The anaerobic ammonium oxidation (anammox) process is an autotrophic nitrogen removal process with great potential as a cost-effective and highly efficient technology in the wastewater treatment field. The main challenges yet to be overcome in this new frontier technology are operating at lower temperatures and achieving a high and stable nitrogen removal efficiency. In this study, an up-flow expanded bed reactor with hydroxyapatite (HAP)-anammox granules was operated for more than 200 days at 7°C. The nitrogen loading rate (NLR) was improved from 1.0 g-N/L/d to 3.6 g-N/L/d, together with a high-level nitrogen removal efficiency of 84-92%, which is the highest to date at extremely low temperatures in a continuous experiment.

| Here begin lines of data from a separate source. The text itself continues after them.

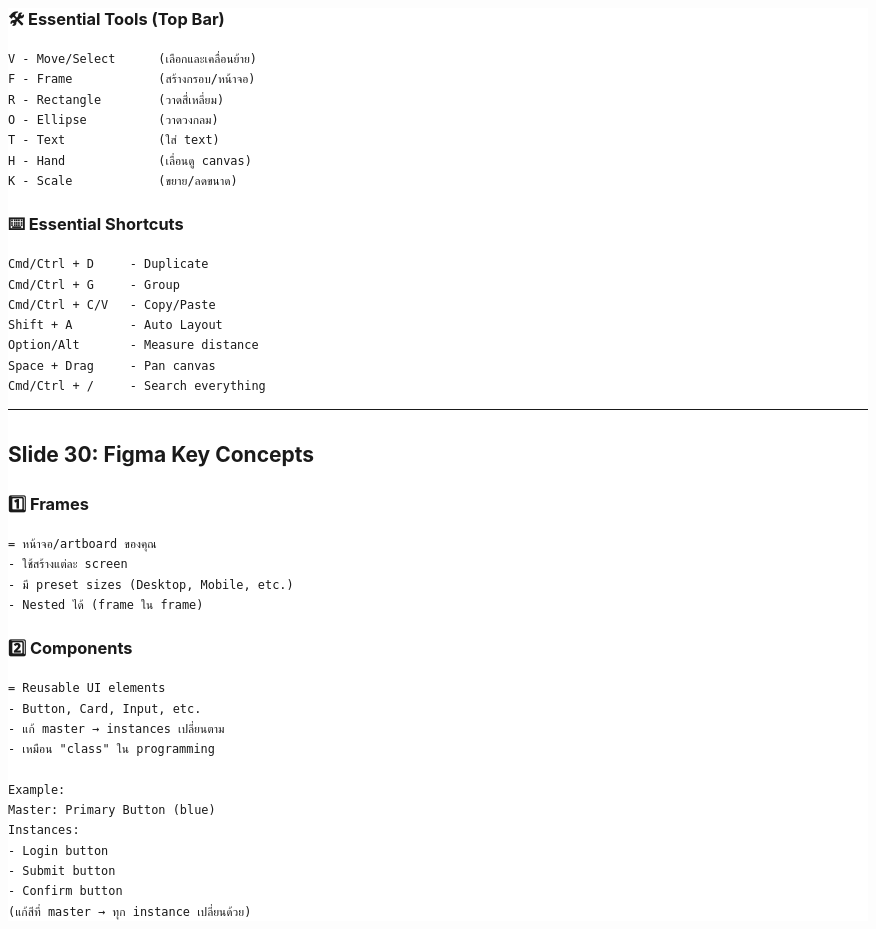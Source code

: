 
### 🛠️ Essential Tools (Top Bar)

```
V - Move/Select      (เลือกและเคลื่อนย้าย)
F - Frame            (สร้างกรอบ/หน้าจอ)
R - Rectangle        (วาดสี่เหลี่ยม)
O - Ellipse          (วาดวงกลม)
T - Text             (ใส่ text)
H - Hand             (เลื่อนดู canvas)
K - Scale            (ขยาย/ลดขนาด)
```

### ⌨️ Essential Shortcuts

```
Cmd/Ctrl + D     - Duplicate
Cmd/Ctrl + G     - Group
Cmd/Ctrl + C/V   - Copy/Paste
Shift + A        - Auto Layout
Option/Alt       - Measure distance
Space + Drag     - Pan canvas
Cmd/Ctrl + /     - Search everything
```

---

## Slide 30: Figma Key Concepts

### 1️⃣ Frames
```
= หน้าจอ/artboard ของคุณ
- ใช้สร้างแต่ละ screen
- มี preset sizes (Desktop, Mobile, etc.)
- Nested ได้ (frame ใน frame)
```

### 2️⃣ Components
```
= Reusable UI elements
- Button, Card, Input, etc.
- แก้ master → instances เปลี่ยนตาม
- เหมือน "class" ใน programming

Example:
Master: Primary Button (blue)
Instances: 
- Login button
- Submit button  
- Confirm button
(แก้สีที่ master → ทุก instance เปลี่ยนด้วย)
```
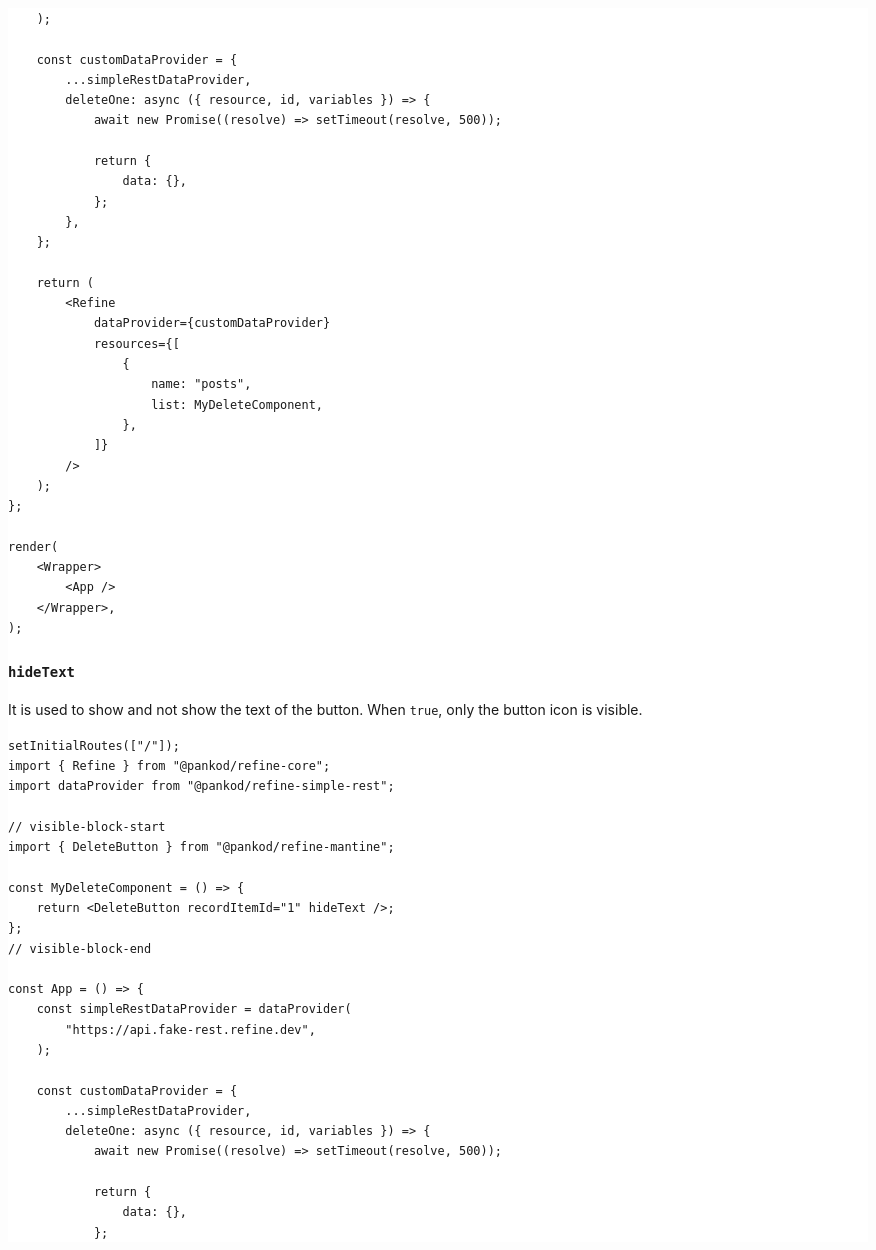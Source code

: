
 ```tsx live url=http://localhost:3000 previewHeight=200px
    );

    const customDataProvider = {
        ...simpleRestDataProvider,
        deleteOne: async ({ resource, id, variables }) => {
            await new Promise((resolve) => setTimeout(resolve, 500));

            return {
                data: {},
            };
        },
    };

    return (
        <Refine
            dataProvider={customDataProvider}
            resources={[
                {
                    name: "posts",
                    list: MyDeleteComponent,
                },
            ]}
        />
    );
};

render(
    <Wrapper>
        <App />
    </Wrapper>,
);
```

### `hideText`

It is used to show and not show the text of the button. When `true`, only the button icon is visible.

```tsx live url=http://localhost:3000 previewHeight=200px
setInitialRoutes(["/"]);
import { Refine } from "@pankod/refine-core";
import dataProvider from "@pankod/refine-simple-rest";

// visible-block-start
import { DeleteButton } from "@pankod/refine-mantine";

const MyDeleteComponent = () => {
    return <DeleteButton recordItemId="1" hideText />;
};
// visible-block-end

const App = () => {
    const simpleRestDataProvider = dataProvider(
        "https://api.fake-rest.refine.dev",
    );

    const customDataProvider = {
        ...simpleRestDataProvider,
        deleteOne: async ({ resource, id, variables }) => {
            await new Promise((resolve) => setTimeout(resolve, 500));

            return {
                data: {},
            };
```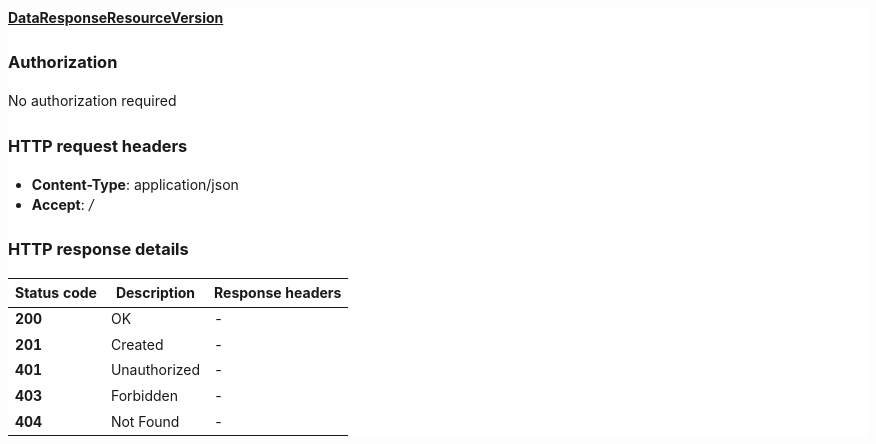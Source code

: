 [**DataResponseResourceVersion**](DataResponseResourceVersion.md)

### Authorization

No authorization required

### HTTP request headers

 - **Content-Type**: application/json
 - **Accept**: */*

### HTTP response details
| Status code | Description | Response headers |
|-------------|-------------|------------------|
| **200** | OK |  -  |
| **201** | Created |  -  |
| **401** | Unauthorized |  -  |
| **403** | Forbidden |  -  |
| **404** | Not Found |  -  |

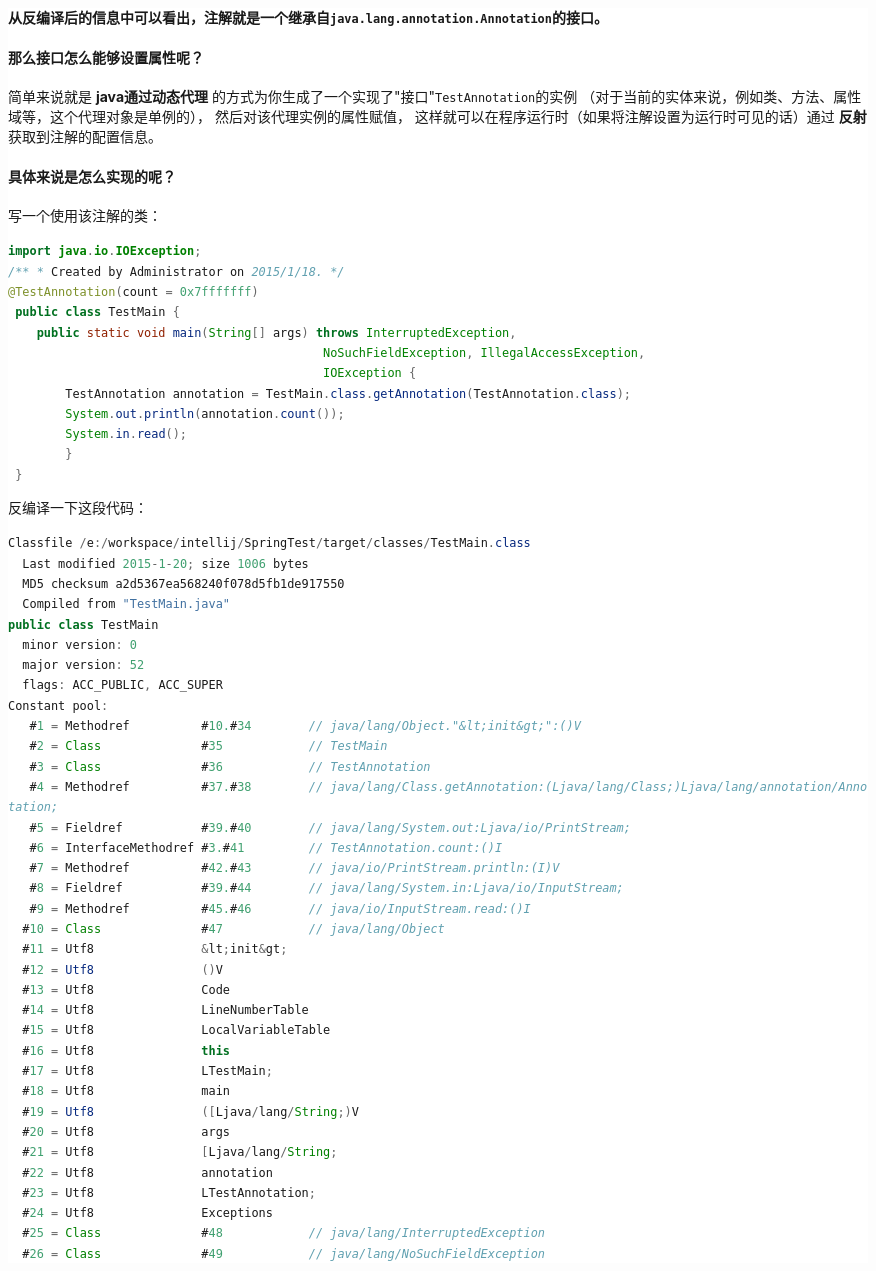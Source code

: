 **从反编译后的信息中可以看出，注解就是一个继承自`java.lang.annotation.Annotation`的接口。**

#### 那么接口怎么能够设置属性呢？
简单来说就是 **java通过动态代理** 的方式为你生成了一个实现了"接口"`TestAnnotation`的实例
（对于当前的实体来说，例如类、方法、属性域等，这个代理对象是单例的），
然后对该代理实例的属性赋值，
这样就可以在程序运行时（如果将注解设置为运行时可见的话）通过 **反射** 获取到注解的配置信息。

#### 具体来说是怎么实现的呢？

写一个使用该注解的类：

```java
import java.io.IOException; 
/** * Created by Administrator on 2015/1/18. */
@TestAnnotation(count = 0x7fffffff)
 public class TestMain {
    public static void main(String[] args) throws InterruptedException, 
                                            NoSuchFieldException, IllegalAccessException, 
                                            IOException { 
        TestAnnotation annotation = TestMain.class.getAnnotation(TestAnnotation.class);
        System.out.println(annotation.count()); 
        System.in.read();
        }
 }
```

反编译一下这段代码：

```java
Classfile /e:/workspace/intellij/SpringTest/target/classes/TestMain.class
  Last modified 2015-1-20; size 1006 bytes
  MD5 checksum a2d5367ea568240f078d5fb1de917550
  Compiled from "TestMain.java"
public class TestMain
  minor version: 0
  major version: 52
  flags: ACC_PUBLIC, ACC_SUPER
Constant pool:
   #1 = Methodref          #10.#34        // java/lang/Object."&lt;init&gt;":()V
   #2 = Class              #35            // TestMain
   #3 = Class              #36            // TestAnnotation
   #4 = Methodref          #37.#38        // java/lang/Class.getAnnotation:(Ljava/lang/Class;)Ljava/lang/annotation/Annotation;
   #5 = Fieldref           #39.#40        // java/lang/System.out:Ljava/io/PrintStream;
   #6 = InterfaceMethodref #3.#41         // TestAnnotation.count:()I
   #7 = Methodref          #42.#43        // java/io/PrintStream.println:(I)V
   #8 = Fieldref           #39.#44        // java/lang/System.in:Ljava/io/InputStream;
   #9 = Methodref          #45.#46        // java/io/InputStream.read:()I
  #10 = Class              #47            // java/lang/Object
  #11 = Utf8               &lt;init&gt;
  #12 = Utf8               ()V
  #13 = Utf8               Code
  #14 = Utf8               LineNumberTable
  #15 = Utf8               LocalVariableTable
  #16 = Utf8               this
  #17 = Utf8               LTestMain;
  #18 = Utf8               main
  #19 = Utf8               ([Ljava/lang/String;)V
  #20 = Utf8               args
  #21 = Utf8               [Ljava/lang/String;
  #22 = Utf8               annotation
  #23 = Utf8               LTestAnnotation;
  #24 = Utf8               Exceptions
  #25 = Class              #48            // java/lang/InterruptedException
  #26 = Class              #49            // java/lang/NoSuchFieldException
```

Candidatus Kuenenia was revealed to be the only dominant anammox genus, with a relative abundance of 35.3-37.5%. The optimal operational temperature was around 35°C and the apparent activation energy (Ea) was calculated as 78.37 kJ/mol. The three-layers architecture and architectural evolution of HAP-anammox granules into HAP-cores and peeling biofilms with outstanding settling performance were characterized. Under 7°C, the high capacity of nitrogen removal with robust removal efficiency using HAP-anammox granules was achieved.